Serendipity is real. I encountered that poem earlier this week, and later, my lay minister dropped by, as he tends to do.  The reading that day was from the Gospel of Luke, the Sermon on the Plain, where we have the exhortation to “love your enemies, pray for those who hurt you.”  As we discussed this, it became clearer that it’s essential to forgive so that we can be free of the burden of hatred and enmity that can keep us from becoming the fully loving people that we’re intended to be. He asked, “Sonja, do you have people that you haven’t forgiven?”  and I do. There are people who hurt me years ago.  They have no place in my life, nor have they been present for many years.  But in telling about them the anger that I felt because of them is still fresh, and still bleeding. More recently, there are some who hurt me deeply, although that was mostly unintentional. I thought that I had packed that away,  but again the anger sprang up in vivid reality, so I will have to deal with it. There’s that beautiful, shiny apple!

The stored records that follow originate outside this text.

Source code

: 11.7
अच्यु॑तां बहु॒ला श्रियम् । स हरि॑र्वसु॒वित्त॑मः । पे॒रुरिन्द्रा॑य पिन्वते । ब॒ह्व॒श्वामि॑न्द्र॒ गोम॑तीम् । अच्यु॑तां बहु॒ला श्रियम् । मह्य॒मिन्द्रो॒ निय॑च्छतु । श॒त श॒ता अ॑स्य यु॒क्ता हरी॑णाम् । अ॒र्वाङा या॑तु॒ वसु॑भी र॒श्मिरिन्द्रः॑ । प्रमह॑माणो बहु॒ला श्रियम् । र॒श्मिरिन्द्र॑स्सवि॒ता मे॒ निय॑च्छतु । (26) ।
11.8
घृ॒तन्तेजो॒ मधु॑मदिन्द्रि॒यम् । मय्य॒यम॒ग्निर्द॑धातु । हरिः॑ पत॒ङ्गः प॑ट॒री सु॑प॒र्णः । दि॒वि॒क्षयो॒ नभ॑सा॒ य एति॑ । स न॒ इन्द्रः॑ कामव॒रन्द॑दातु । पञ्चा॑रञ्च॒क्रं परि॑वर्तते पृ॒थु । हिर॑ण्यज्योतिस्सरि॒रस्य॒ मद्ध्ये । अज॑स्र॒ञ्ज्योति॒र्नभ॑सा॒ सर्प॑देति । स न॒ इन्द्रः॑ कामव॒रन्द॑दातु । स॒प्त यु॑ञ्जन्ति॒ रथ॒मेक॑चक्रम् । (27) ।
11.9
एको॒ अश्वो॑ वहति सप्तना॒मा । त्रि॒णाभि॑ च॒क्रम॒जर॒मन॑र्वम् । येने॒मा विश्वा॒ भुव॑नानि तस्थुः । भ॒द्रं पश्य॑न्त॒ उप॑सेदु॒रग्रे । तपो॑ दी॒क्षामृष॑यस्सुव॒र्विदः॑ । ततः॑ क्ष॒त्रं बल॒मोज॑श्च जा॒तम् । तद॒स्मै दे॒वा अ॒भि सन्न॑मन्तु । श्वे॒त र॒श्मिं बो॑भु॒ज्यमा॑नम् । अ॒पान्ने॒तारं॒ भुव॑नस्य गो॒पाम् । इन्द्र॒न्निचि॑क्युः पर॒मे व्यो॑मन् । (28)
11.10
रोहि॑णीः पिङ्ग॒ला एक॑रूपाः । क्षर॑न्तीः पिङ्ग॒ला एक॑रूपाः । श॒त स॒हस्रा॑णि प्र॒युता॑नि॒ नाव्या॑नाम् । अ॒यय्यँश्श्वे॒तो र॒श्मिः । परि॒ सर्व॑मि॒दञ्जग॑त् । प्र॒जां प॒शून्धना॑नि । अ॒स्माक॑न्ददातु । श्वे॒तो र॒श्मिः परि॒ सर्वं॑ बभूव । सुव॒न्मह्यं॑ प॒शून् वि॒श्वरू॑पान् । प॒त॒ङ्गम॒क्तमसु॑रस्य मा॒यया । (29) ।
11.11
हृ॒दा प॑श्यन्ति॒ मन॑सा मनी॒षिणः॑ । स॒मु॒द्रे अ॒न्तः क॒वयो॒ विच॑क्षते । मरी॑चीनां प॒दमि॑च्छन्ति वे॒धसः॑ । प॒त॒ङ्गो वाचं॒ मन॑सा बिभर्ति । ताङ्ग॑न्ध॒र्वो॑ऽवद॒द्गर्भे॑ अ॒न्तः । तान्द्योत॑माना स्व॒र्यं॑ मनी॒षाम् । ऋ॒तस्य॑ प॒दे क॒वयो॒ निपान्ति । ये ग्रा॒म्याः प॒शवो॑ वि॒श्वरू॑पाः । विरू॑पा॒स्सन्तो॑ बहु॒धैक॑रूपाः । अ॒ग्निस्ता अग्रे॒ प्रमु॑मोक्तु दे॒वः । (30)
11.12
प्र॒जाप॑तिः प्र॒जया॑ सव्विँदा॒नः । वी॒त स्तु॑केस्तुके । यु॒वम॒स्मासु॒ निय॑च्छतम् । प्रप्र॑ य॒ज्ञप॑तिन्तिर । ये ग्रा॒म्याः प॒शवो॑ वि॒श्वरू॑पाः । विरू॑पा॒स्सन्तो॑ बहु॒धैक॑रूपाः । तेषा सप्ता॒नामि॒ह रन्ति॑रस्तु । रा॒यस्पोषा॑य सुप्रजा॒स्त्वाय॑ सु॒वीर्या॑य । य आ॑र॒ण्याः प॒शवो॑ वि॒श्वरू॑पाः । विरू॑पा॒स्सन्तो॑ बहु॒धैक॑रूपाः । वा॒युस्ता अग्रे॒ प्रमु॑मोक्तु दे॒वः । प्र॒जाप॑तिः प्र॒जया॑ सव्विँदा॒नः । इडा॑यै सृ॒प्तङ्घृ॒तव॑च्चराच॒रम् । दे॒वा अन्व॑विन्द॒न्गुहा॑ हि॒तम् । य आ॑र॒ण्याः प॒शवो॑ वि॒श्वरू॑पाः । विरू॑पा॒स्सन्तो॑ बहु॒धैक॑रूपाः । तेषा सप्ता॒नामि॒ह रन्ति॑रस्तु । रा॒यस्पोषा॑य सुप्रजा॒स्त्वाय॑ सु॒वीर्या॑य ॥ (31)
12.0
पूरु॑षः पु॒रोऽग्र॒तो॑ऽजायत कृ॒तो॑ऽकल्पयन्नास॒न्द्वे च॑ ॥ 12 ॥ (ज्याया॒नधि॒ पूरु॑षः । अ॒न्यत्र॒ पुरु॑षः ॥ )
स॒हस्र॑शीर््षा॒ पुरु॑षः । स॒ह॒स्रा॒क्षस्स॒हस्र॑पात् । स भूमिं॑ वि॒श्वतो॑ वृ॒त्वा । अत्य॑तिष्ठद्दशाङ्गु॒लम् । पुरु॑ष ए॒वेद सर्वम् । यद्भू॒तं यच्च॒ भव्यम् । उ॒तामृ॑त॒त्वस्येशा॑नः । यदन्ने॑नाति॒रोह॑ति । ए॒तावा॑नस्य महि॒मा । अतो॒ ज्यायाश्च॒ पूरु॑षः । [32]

Forgiveness frees me from the burden. The people who have hurt me are not in my life, or if they still are, their role is minimal. They neither know nor care that I still feel the rage that resulted from their actions. I do. And as long as I hold that anger, every time I’m in a similar situation, I may react unjustly. In some ways, it’s easiest to keep the anger and block out the forgiveness. I can justify it - I was hurt, badly. I was mistreated. I didn’t deserve that, and I must protect myself from opportunistic and malicious, or at least uncaring and callous people who can cause me more hurt. 

But, and back to the initial question, does my inability to forgive prevent me being forgiven by God?  Do I bind His hands so that I cannot receive forgiveness?  No. I’m of course open to correction, but I don’t believe that God goes out of the way to throw up obstacles against us being in a more perfect union with Him. Asking to be forgiven as I forgive is a constant reminder that I am frail and faulty, and very imperfect. I know that there are times when I surrender to the very human urge to bear a grudge. But the grudge-holding can shape my personality into being hard and unkind. Recognizing that, I am obligated to strive to be more like Christ, more Christian, and ask for the grace to pardon the hurt that I’ve received and therefore release the burden that I carry of anger, enmity and rancour.   It’s my choice whether I want to become the bitter, crabbed soul who rehashes a decades-old incident, pouring my energy into remembering every slight, every nuance of the interaction or whether I move on to recognize that I was hurt, that I should not allow myself to fall into that situation again and that the perpetrator has no more power over my peace of mind.

So my lay minister instructed me to dig deep and forgive those who hurt me.  He said that if possible I should tell them directly, but if I couldn’t (because they were dead or had left the country or were incapacitated) then I must say that I do forgive them.  Because I’m human, I said that it could take a while for that.  I was again reminded of the need to let go and trust God. That once I began to take the steps to forgive, and I remain open to love, then it will, in fact, happen that I will forgive.  After that conversation, I then had a short chat with my oldest friend who said exactly the same thing!  (See, Jo, I do listen!) She pushed me to talk to someone who hurt me, because holding it did nothing for either of us.

All that being said, I’m taking the first step.  I forgive those who inflicted me with some deep cuts so many years ago.  I will no longer justify holding on to that anger.  The more recent hurt, I also forgive those who caused it by their misguided judgement, and acknowledge that it was intended to be an act of kindness. And I forgive the people whose thoughtless words or actions made me feel inadequate, unimportant and unloved. If anyone thinks that they are the ones to whom I refer, please accept my forgiveness, and I will not hold a grudge against you. I ask God to grant me the grace that I need to fully release the hurt, and to help me heal.